Why am I so harsh?  Because you grow up into kind of a wimp.  With no fatherly influence over the course of your life, you do become a bit of a momma's boy.  Whoops!  Did you know your Dad was gonna die?  Sorry, loose lips sink ships.  Cancer.  Starts in his lungs, spreads to his brains, scars you for life.  You Mom gets remarried in a year to a Douchebag named Ron who steals money and treats you like crap for four years until he gets mysteriously sick and dies within a month.  You did ask Granny to pray that he'd go away, so you do get your wish.

Speaking of Granny, enjoy all the time you have with her now.  All those weekends spending the nights at her house with your Cee Cee, Andrea, and going to movies, cause it don't last.  Nope, she's not dead.  She has Alzheimer's, and is not even a shadow of the awesome lady she once was.  It's like you're mourning her death while she is still alive.  And all those fun times you had with Andrea, they are gone too.  She ran away from home by jumping out her window to go do drugs and live with her boyfriend, Monkey.  Sure, she has a new boyfriend now and is trying to patch things up now, but things will never really be the same.

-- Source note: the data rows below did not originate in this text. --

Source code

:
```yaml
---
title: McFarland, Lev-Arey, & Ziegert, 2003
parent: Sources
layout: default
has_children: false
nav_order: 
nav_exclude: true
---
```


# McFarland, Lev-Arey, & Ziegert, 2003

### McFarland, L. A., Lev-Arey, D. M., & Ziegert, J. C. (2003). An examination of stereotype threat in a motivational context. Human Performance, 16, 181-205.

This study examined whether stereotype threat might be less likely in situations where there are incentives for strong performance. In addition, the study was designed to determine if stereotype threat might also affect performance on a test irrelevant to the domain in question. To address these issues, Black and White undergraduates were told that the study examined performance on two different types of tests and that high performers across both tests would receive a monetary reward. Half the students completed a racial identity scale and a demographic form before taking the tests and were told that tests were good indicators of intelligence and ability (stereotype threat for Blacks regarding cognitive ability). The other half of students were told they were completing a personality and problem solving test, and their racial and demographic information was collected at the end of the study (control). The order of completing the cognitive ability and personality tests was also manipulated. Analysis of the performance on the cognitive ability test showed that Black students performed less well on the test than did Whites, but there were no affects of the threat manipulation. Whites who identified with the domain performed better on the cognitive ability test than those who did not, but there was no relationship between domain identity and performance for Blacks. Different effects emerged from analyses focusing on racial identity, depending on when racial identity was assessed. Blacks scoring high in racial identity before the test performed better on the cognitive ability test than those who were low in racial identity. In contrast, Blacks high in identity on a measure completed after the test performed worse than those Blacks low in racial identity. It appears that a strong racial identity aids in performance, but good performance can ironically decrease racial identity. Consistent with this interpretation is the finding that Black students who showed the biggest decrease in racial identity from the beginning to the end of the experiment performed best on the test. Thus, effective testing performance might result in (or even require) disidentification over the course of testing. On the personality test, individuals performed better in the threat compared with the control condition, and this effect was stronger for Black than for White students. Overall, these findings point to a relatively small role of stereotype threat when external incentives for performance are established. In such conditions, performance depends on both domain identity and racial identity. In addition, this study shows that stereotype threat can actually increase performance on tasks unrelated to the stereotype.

Okay, wow, that really went to a darker place than I meant it too.  I'm sorry little guy.  Stop crying, here's a Kleenex.  That's right, they are much softer in the future.  You okay?  Alright, I'll give you some good news from the future then.

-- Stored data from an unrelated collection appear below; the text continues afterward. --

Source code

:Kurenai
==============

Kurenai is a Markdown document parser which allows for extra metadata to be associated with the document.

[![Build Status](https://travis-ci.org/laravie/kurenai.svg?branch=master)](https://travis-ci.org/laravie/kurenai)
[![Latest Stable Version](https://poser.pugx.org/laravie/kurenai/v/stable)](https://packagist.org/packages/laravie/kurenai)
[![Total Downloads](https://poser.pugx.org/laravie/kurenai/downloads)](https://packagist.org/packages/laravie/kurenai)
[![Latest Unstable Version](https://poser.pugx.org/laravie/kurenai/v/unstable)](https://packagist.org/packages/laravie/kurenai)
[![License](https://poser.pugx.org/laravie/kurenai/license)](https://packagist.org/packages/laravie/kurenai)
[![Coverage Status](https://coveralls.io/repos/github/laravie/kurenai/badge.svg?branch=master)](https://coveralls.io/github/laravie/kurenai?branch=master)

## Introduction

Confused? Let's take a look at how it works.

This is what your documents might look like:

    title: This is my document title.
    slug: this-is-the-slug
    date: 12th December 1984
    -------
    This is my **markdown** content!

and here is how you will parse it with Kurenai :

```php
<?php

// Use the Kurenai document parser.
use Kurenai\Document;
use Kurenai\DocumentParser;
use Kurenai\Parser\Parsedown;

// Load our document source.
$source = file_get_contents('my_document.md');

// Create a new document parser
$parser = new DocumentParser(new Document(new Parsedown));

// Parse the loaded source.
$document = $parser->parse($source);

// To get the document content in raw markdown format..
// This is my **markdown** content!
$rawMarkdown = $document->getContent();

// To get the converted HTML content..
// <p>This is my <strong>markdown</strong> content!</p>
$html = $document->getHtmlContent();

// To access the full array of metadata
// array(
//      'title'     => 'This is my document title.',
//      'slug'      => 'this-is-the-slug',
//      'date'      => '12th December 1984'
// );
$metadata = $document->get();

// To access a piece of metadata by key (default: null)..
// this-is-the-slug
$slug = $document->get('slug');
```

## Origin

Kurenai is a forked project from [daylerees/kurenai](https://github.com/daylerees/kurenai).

Firstly, you are an actor!  You've been in a lot of productions, some of them musicals, and you are usually the lead.  That's right, your fear of public singing has cleared up!  You have actually been paid to act, you are a professional!  You've gone to school in Los Angeles and have trained with teachers from New York and London.  You are actually trying to start your own independant theater company right now.  It rocks.

You are a good writer and are now writing for a pop culture website (future thing) with an odd name that is just starting to get some public recognition.  You've written several plays and short stories and are always working on more.  Oh!  And really good news, you've got to make out with quite a few girls.  After the dry spell known as High School, it starts to storm, my friend.  Your Mom is still awesome and she got married to a guy she met on the internet (another future thing) who is from England.  He is cool, his name is Rob and he likes video games.  They have a kid and now you have a little brother who is 15 years younger than you.  He is awesome, his name is Robby and he is hilarious.  And also, that idea you had about how cool it would be if you could play video games with someone in another house, or even in another country?  We have that now.  It's even better than you could have dreamed.

Before I go, here's some advice: go on a diet and exercise.  I'd rather you deal with the weight issue back then than have me deal with it now.  Don't bother with drama at your high school, go to auditions for community theater.  You'd be way better off.  Don't go to Iowa or Texas to meet up with on-line girlfriends.  They both end up being crazy.  Always go to any parade when the opportunity arises.  I learned too late that it is always better to choose to do something than to not do something.  If you are asked to do a chore, just do it.  They will make you anyway, this way you don't end up in trouble as well.  Don't ever believe anything that an Amway salesman tells you.  Don't ever pay any fee for an agent, if they weren't a fraud, they would just make money off getting you work.  Most importantly, learn when to stop.  You are a very funny kid, but you need to know when enough is enough.  There is a fine line between humorous and annoying, and you walk that tightrope for a long time before you learn to stay firmly on the humorous side.  Oh, and learn to play an instrument.  The piano, if you could.  That would be cool.  Thanks.